Very Frustrated!!!

[mrsdavidson8605]

I was referred to ANOTHER cardiologist by my PCP, who, supposidly was "up" to date on POTS... yeah right... he saw that I have tried all the "typical" POTS medications and began treating me as if it was MY FAULT that they weren't working/and/or I couldn't handle the side effects.... He said I should try Middodrine again. I can't HANDLE it... I had tingling down my neck for hours everytime I took it.. the other medications either didn't work. or the side effects were too much to handle.. He told me I need to "evaluate" whether or not they were really side effects!!! OMG I haven't been treated like i'm crazy by a doc in quite a while, but it stirred up some old emotions!! He put me on Methylphenidate.... anyone tried this? I read in one of Dr. Grubb's chapters from his book (this doc printed the chapter for me) that this drug is kind of like Middodrine... but worse side effects.. great.....Anyway, the doc basically told me he didn't think this medicine was going to work and that there wasn't anything else out there to try.. maybe to try two different ones in combination..

I'm so frustrated and confused. I don't want to go back to taking something that didn't help. My other thought is how do they pick which medications to take in combination.. it seems like a guessing game that i'm NOT willing to play!!! I have to give this stuff a week and see what happens. We want to go see Dr. Grubb, it's just my appointment isn't until October and Ohio is SO far from Kansas... I'll admit, I had a "melt down" today. Haven't had one of those in a while, but when A doc basically doubts everything you tell them, and then says there's not much hope (in so many words), it's hard NOT to break down.....

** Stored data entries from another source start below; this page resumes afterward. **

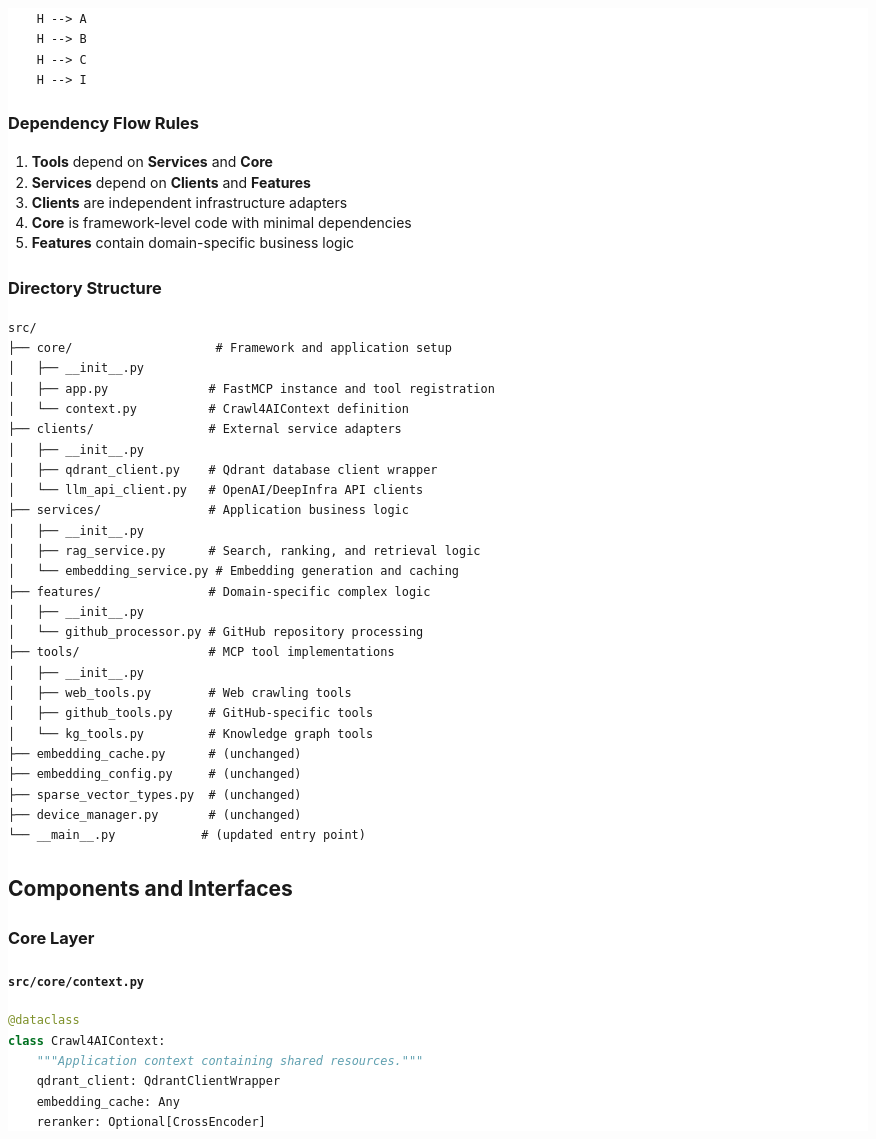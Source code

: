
 ```mermaid
    H --> A
    H --> B
    H --> C
    H --> I
```

### Dependency Flow Rules

1. **Tools** depend on **Services** and **Core**
2. **Services** depend on **Clients** and **Features**
3. **Clients** are independent infrastructure adapters
4. **Core** is framework-level code with minimal dependencies
5. **Features** contain domain-specific business logic

### Directory Structure

```
src/
├── core/                    # Framework and application setup
│   ├── __init__.py
│   ├── app.py              # FastMCP instance and tool registration
│   └── context.py          # Crawl4AIContext definition
├── clients/                # External service adapters
│   ├── __init__.py
│   ├── qdrant_client.py    # Qdrant database client wrapper
│   └── llm_api_client.py   # OpenAI/DeepInfra API clients
├── services/               # Application business logic
│   ├── __init__.py
│   ├── rag_service.py      # Search, ranking, and retrieval logic
│   └── embedding_service.py # Embedding generation and caching
├── features/               # Domain-specific complex logic
│   ├── __init__.py
│   └── github_processor.py # GitHub repository processing
├── tools/                  # MCP tool implementations
│   ├── __init__.py
│   ├── web_tools.py        # Web crawling tools
│   ├── github_tools.py     # GitHub-specific tools
│   └── kg_tools.py         # Knowledge graph tools
├── embedding_cache.py      # (unchanged)
├── embedding_config.py     # (unchanged)
├── sparse_vector_types.py  # (unchanged)
├── device_manager.py       # (unchanged)
└── __main__.py            # (updated entry point)
```

## Components and Interfaces

### Core Layer

#### `src/core/context.py`
```python
@dataclass
class Crawl4AIContext:
    """Application context containing shared resources."""
    qdrant_client: QdrantClientWrapper
    embedding_cache: Any
    reranker: Optional[CrossEncoder]
```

On a lighter note, I've been able to go swimming! We got a Y membership. It KILLS me the next day, but i've noticed my afternoons are better... hey i'll take any relief i can get at this point! Whenever I start to feel sorry for myself, I remember that others are way worse off than me. We all can count some blessing on this terrible road we are on. Hope everyone is doing well....

[corina]

hi kg,

just to try and help you, i want you to know that when i try a med and cannot tolerate it, it doesn't mean i can't tolerate it forever. i've found out that when i try for the second time, it might happen that my body says, oh well, okay then and i don't have any side effect at all. do NOT ask me why, i've given up on that long time ago. i am just glad that it happened!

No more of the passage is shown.